**Goal of the exercise**
Note every line in the entries that contains the string "AESPE", and copy it.

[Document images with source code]
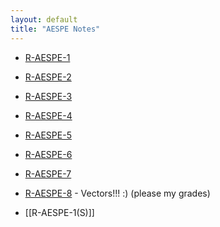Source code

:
 ```yaml
---
layout: default
title: "AESPE Notes"
---
```


- [R-AESPE-1](R-AESPE-1.md)
- [R-AESPE-2](R-AESPE-2.md)
- [R-AESPE-3](R-AESPE-3.md)
- [R-AESPE-4](R-AESPE-4.md)
- [R-AESPE-5](R-AESPE-5.md)
- [R-AESPE-6](R-AESPE-6.md)
- [R-AESPE-7](R-AESPE-7.md)
- [R-AESPE-8](R-AESPE-8.md) - Vectors!!! :) (please my grades)

- [[R-AESPE-1(S)]]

**Response to this exercise**
title: "AESPE Notes"
- [R-AESPE-1](R-AESPE-1.md)
- [R-AESPE-2](R-AESPE-2.md)
- [R-AESPE-3](R-AESPE-3.md)
- [R-AESPE-4](R-AESPE-4.md)
- [R-AESPE-5](R-AESPE-5.md)
- [R-AESPE-6](R-AESPE-6.md)
- [R-AESPE-7](R-AESPE-7.md)
- [R-AESPE-8](R-AESPE-8.md) - Vectors!!! :) (please my grades)
- [[R-AESPE-1(S)]]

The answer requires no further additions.